Jakże-to sercu tak znana ta strona!
Coś się mignęło... słychać brzęk okienka...
Błękitna suknia... — czarny włos... to ona!
Westchnął to moja! to moja panienka!       40

I zda się, razem z westchnieniem puszczoném,
Bieży, czy leci, czy powietrzem płynie
Ku niej, a ku niej i za dworem onym;
A krzyże cerkwi mkną pod nim w dolinie.       44


  1. w. 26 = bory, cieniowane wzgórzami, szumią, t. j. rozmaitość barw leśnych zależy od wzgórz, porosłych rozmaitemi drzewami, i rzucających cień.
  2. w. 27 brogi: bróg, skład zboża pod daszkiem na czterech drągach.
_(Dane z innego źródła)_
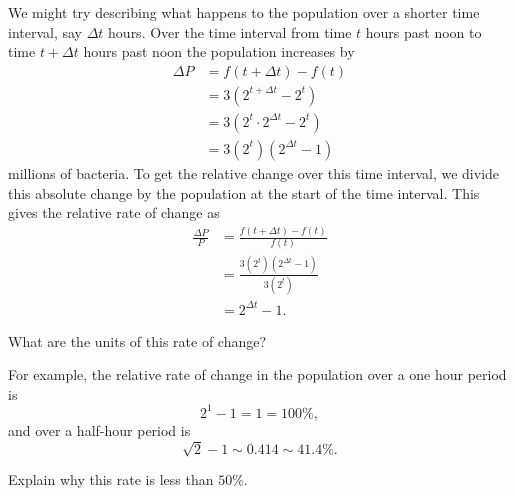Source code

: \documentclass{ximera}
\begin{document}
We might try describing what happens to the population over a shorter time interval, say $\Delta t$ hours. Over the time interval from time $t$ hours past noon to time $t+\Delta t$ hours past noon the population increases by 
\begin{align*}
  \Delta P &=  f(t + \Delta t) - f(t)  \\ 
                               &=  3 (2^{t+\Delta t} - 2^t) \\
                               &=  3 (2^t \cdot 2^{\Delta t} - 2^t) \\
                               &=  3 (2^t) (2^{\Delta t} - 1) 
\end{align*}
millions of bacteria. To get the relative change over this time interval, we divide this absolute change by the population at the start of the time interval. This gives the relative rate of change as
\begin{align*}
   \frac{\Delta P}{P} &=  \frac{f(t + \Delta t) - f(t)}{f(t)}  \\ 
                              &= \frac{3 (2^t) (2^{\Delta t} - 1)}{3 (2^t)} \\
                              &= 2^{\Delta t} - 1.
\end{align*}

\begin{question} \label{QODFERerre}
What are the units of this rate of change?
\end{question}

For example, the relative rate of change in the population over a one hour period is
\[ 
        2^1 - 1 = 1 = 100\%,
\]
and over a half-hour period is
\[
    \sqrt{2} - 1 \sim 0.414 \sim 41.4\%.
\]

\begin{question} \label{QERdftrre}
Explain why this rate is less than $50\%$.
\end{question}
\end{document}
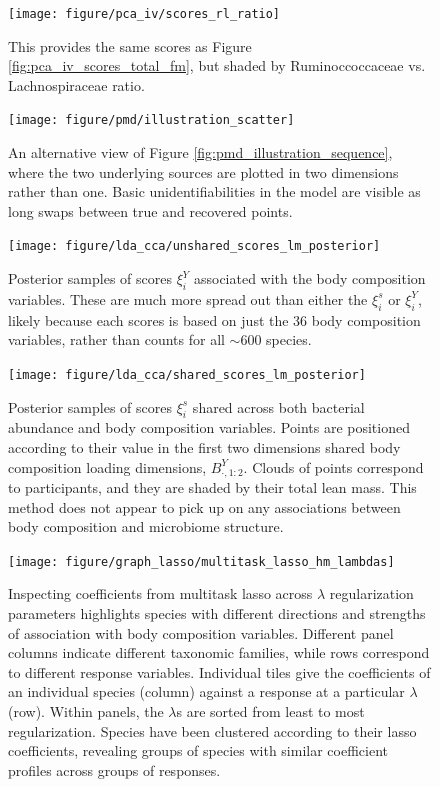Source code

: \documentclass[14pt]{extarticle}
\begin{document}
\begin{figure}
  \centering
  \texttt{[image: figure/pca\_iv/scores\_rl\_ratio]}
  \caption{This provides the same scores as Figure
    \ref{fig:pca_iv_scores_total_fm}, but shaded by Ruminoccoccaceae vs.
    Lachnospiraceae ratio. \label{fig:pca_iv_scores_rl_ratio} }
\end{figure}

\begin{figure}
  \centering
  \texttt{[image: figure/pmd/illustration\_scatter]}
  \caption{An alternative view of Figure \ref{fig:pmd_illustration_sequence},
    where the two underlying sources are plotted in two dimensions rather than
    one. Basic unidentifiabilities in the model are visible as long swaps
    between true and recovered points. \label{fig:pmd_illustration_scatter} }
\end{figure}

 \begin{figure}
   \centering
   \texttt{[image: figure/lda\_cca/unshared\_scores\_lm\_posterior]}
   \caption{Posterior samples of scores $\xi^{Y}_i$ associated with the body
     composition variables. These are much more spread out than either the
     $\xi_{i}^s$ or $\xi_{i}^Y$, likely because each scores is based on just the
     36 body composition variables, rather than counts for all $\sim 600$
     species.
     \label{fig:lda_cca_unshared_scores_lm_posterior} }
 \end{figure}

 \begin{figure}
   \centering
   \texttt{[image: figure/lda\_cca/shared\_scores\_lm\_posterior]}
   \caption{Posterior samples of scores $\xi^{s}_i$ shared across both bacterial
     abundance and body composition variables. Points are positioned according
     to their value in the first two dimensions shared body composition loading
     dimensions, $B^{Y}_{\cdot, 1:2}$. Clouds of points correspond to
     participants, and they are shaded by their total lean mass. This method
     does not appear to pick up on any associations between body composition and
     microbiome structure.
 \label{fig:lda_cca_shared_scores_lm_posterior} }
 \end{figure}

\begin{figure}
  \centering
  \texttt{[image: figure/graph\_lasso/multitask\_lasso\_hm\_lambdas]}
  \caption{ Inspecting coefficients from multitask lasso across $\lambda$
    regularization parameters highlights species with different directions and
    strengths of association with body composition variables. Different panel
    columns indicate different taxonomic families, while rows correspond to
    different response variables. Individual tiles give the coefficients of an
    individual species (column) against a response at a particular $\lambda$
    (row). Within panels, the $\lambda$s are sorted from least to most
    regularization. Species have been clustered according to their lasso
    coefficients, revealing groups of species with similar coefficient profiles
    across groups of responses.
    \label{fig:graph_lasso_multitask_lasso_hm_lambdas} }
\end{figure}
\end{document}
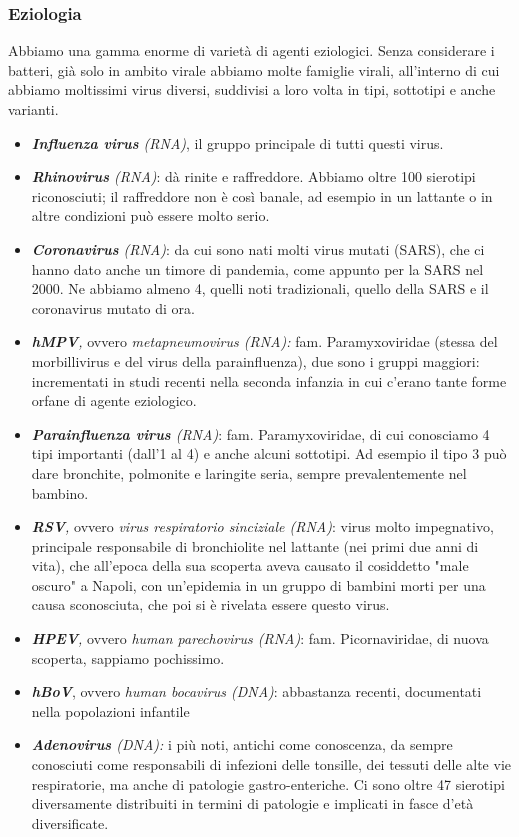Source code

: \subsubsection{Eziologia}

  Abbiamo una gamma enorme di varietà di agenti eziologici. Senza
  considerare i batteri, già solo in ambito virale abbiamo molte
  famiglie virali, all'interno di cui abbiamo moltissimi virus diversi,
  suddivisi a loro volta in tipi, sottotipi e anche varianti.

\begin{itemize}
\item
  \emph{\textbf{Influenza virus} (RNA)}, il gruppo principale di tutti
  questi virus.
\item
  \emph{\textbf{Rhinovirus} (RNA)}: dà rinite e raffreddore. Abbiamo
  oltre 100 sierotipi riconosciuti; il raffreddore non è così banale, ad
  esempio in un lattante o in altre condizioni può essere molto serio.
\item
  \emph{\textbf{Coronavirus} (RNA)}: da cui sono nati molti virus mutati
  (SARS), che ci hanno dato anche un timore di pandemia, come appunto
  per la SARS nel 2000. Ne abbiamo almeno 4, quelli noti tradizionali,
  quello della SARS e il coronavirus mutato di ora.
\item
  \emph{\textbf{hMPV},} ovvero \emph{metapneumovirus (RNA):} fam.
  Paramyxoviridae (stessa del morbillivirus e del virus della
  parainfluenza), due sono i gruppi maggiori: incrementati in studi
  recenti nella seconda infanzia in cui c'erano tante forme orfane di
  agente eziologico.
\item
  \emph{\textbf{Parainfluenza virus} (RNA)}: fam. Paramyxoviridae, di
  cui conosciamo 4 tipi importanti (dall'1 al 4) e anche alcuni
  sottotipi. Ad esempio il tipo 3 può dare bronchite, polmonite e
  laringite seria, sempre prevalentemente nel bambino.
\item
  \emph{\textbf{RSV},} ovvero \emph{virus respiratorio sinciziale
  (RNA)}: virus molto impegnativo, principale responsabile di
  bronchiolite nel lattante (nei primi due anni di vita), che all'epoca
  della sua scoperta aveva causato il cosiddetto "male oscuro" a Napoli,
  con un'epidemia in un gruppo di bambini morti per una causa
  sconosciuta, che poi si è rivelata essere questo virus.
\item
  \emph{\textbf{HPEV},} ovvero \emph{human parechovirus (RNA)}: fam.
  Picornaviridae, di nuova scoperta, sappiamo pochissimo.
\item
  \emph{\textbf{hBoV}}, ovvero \emph{human bocavirus (DNA)}: abbastanza
  recenti, documentati nella popolazioni infantile
\item
  \emph{\textbf{Adenovirus} (DNA):} i più noti, antichi come conoscenza,
  da sempre conosciuti come responsabili di infezioni delle tonsille,
  dei tessuti delle alte vie respiratorie, ma anche di patologie
  gastro-enteriche. Ci sono oltre 47 sierotipi diversamente distribuiti
  in termini di patologie e implicati in fasce d'età diversificate.
\end{itemize}
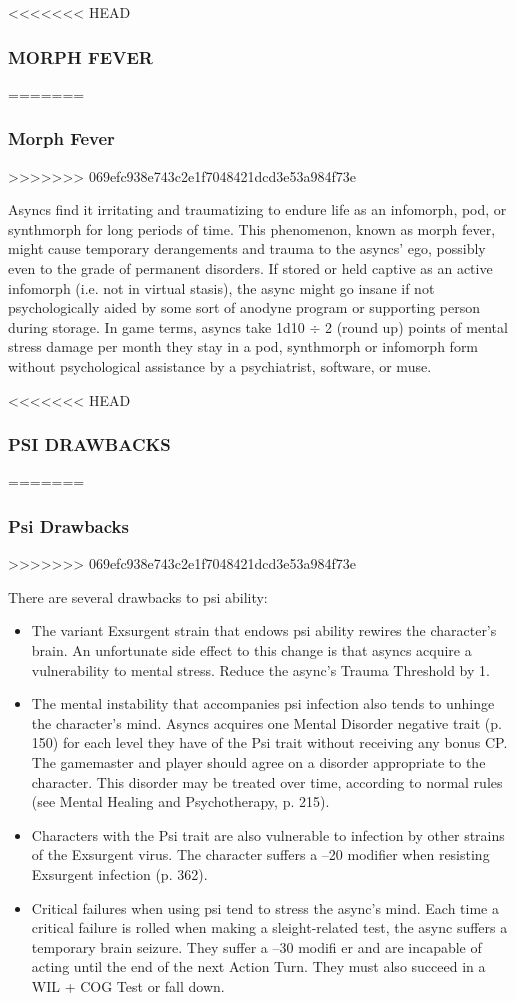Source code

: <<<<<<< HEAD
\subsubsection{MORPH FEVER}
=======
\subsubsection{Morph Fever}
>>>>>>> 069efc938e743c2e1f7048421dcd3e53a984f73e

Asyncs find it irritating and traumatizing to endure life
as an infomorph, pod, or synthmorph for long periods
of time. This phenomenon, known as morph fever,
might cause temporary derangements and trauma to
the asyncs’ ego, possibly even to the grade of permanent
disorders. If stored or held captive as an active
infomorph (i.e. not in virtual stasis), the async might
go insane if not psychologically aided by some sort of
anodyne program or supporting person during storage.
In game terms, asyncs take 1d10 $\div$ 2 (round up)
points of mental stress damage per month they stay
in a pod, synthmorph or infomorph form without
psychological assistance by a psychiatrist, software,
or muse.

<<<<<<< HEAD
\subsubsection{PSI DRAWBACKS}
=======
\subsubsection{Psi Drawbacks}
>>>>>>> 069efc938e743c2e1f7048421dcd3e53a984f73e

There are several drawbacks to psi ability:

\begin{itemize}
\item The variant Exsurgent strain that endows psi ability
rewires the character’s brain. An unfortunate side
effect to this change is that asyncs acquire a vulnerability
to mental stress. Reduce the async’s Trauma
Threshold by 1.
\item The mental instability that accompanies psi infection
also tends to unhinge the character’s mind.
Asyncs acquires one Mental Disorder negative trait
(p. 150) for each level they have of the Psi trait
without receiving any bonus CP. The gamemaster
and player should agree on a disorder appropriate
to the character. This disorder may be treated over
time, according to normal rules (see Mental Healing
and Psychotherapy, p. 215).
\item Characters with the Psi trait are also vulnerable to
infection by other strains of the Exsurgent virus.
The character suffers a –20 modifier when resisting
Exsurgent infection (p. 362).
\item Critical failures when using psi tend to stress the
async’s mind. Each time a critical failure is rolled
when making a sleight-related test, the async suffers
a temporary brain seizure. They suffer a –30 modifi
er and are incapable of acting until the end of the
next Action Turn. They must also succeed in a WIL
+ COG Test or fall down.
\end{itemize}

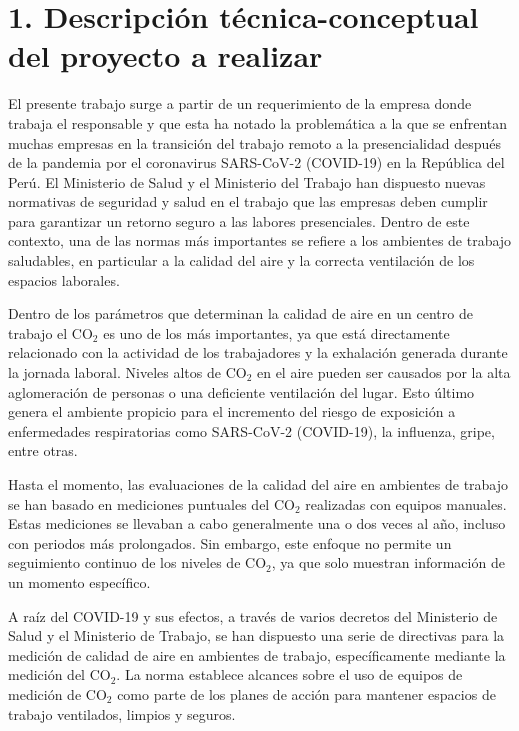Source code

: \documentclass[
11pt, %
]{charter}
\begin{document}
\section{1. Descripción técnica-conceptual del proyecto a realizar}
\label{sec:descripcion}

El presente trabajo surge a partir de un requerimiento de la empresa donde trabaja el responsable y que esta ha notado la problemática a la que se enfrentan muchas empresas en la transición del trabajo remoto a la presencialidad después de la pandemia por el coronavirus SARS-CoV-2 (COVID-19) en la República del Perú. El Ministerio de Salud y el Ministerio del Trabajo han dispuesto nuevas normativas de seguridad y salud en el trabajo que las empresas deben cumplir para garantizar un retorno seguro a las labores presenciales. Dentro de este contexto, una de las normas más importantes se refiere a los ambientes de trabajo saludables, en particular a la calidad del aire y la correcta ventilación de los espacios laborales. 

Dentro de los parámetros que determinan la calidad de aire en un centro de trabajo el CO$_{2}$ es uno de los más importantes, ya que está directamente relacionado con la actividad de los trabajadores y la exhalación generada durante la jornada laboral. Niveles altos de CO$_{2}$ en el aire pueden ser causados por la alta aglomeración de personas o una deficiente ventilación del lugar. Esto último genera el ambiente propicio para el incremento del riesgo de exposición a enfermedades respiratorias como SARS-CoV-2 (COVID-19), la influenza, gripe, entre otras.

Hasta el momento, las evaluaciones de la calidad del aire en ambientes de trabajo se han basado en mediciones puntuales del CO$_{2}$ realizadas con equipos manuales. Estas mediciones se llevaban a cabo generalmente una o dos veces al año, incluso con periodos más prolongados. Sin embargo, este enfoque no permite un seguimiento continuo de los niveles de CO$_{2}$, ya que solo muestran información de un momento específico.

A raíz del COVID-19 y sus efectos, a través de varios decretos del Ministerio de Salud y el Ministerio de Trabajo, se han dispuesto una serie de directivas para la medición de calidad de aire en ambientes de trabajo, específicamente mediante la medición del CO$_{2}$. La norma establece alcances sobre el uso de equipos de medición de CO$_{2}$ como parte de los planes de acción para mantener espacios de trabajo ventilados, limpios y seguros.
\end{document}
  3. w. 29 zamdlone = zamglone, mgłą otulone, prawdopodobnie błąd druku.
  4. w. 30 Kresowickie wieże, właściwie Krysowickie, od Krysowic; wieś ta leży w powiecie mościskim, znanym dobrze Polowi z lat młodzieńczych.
  5. w. 35 sadowina, sad owocowy niewielki.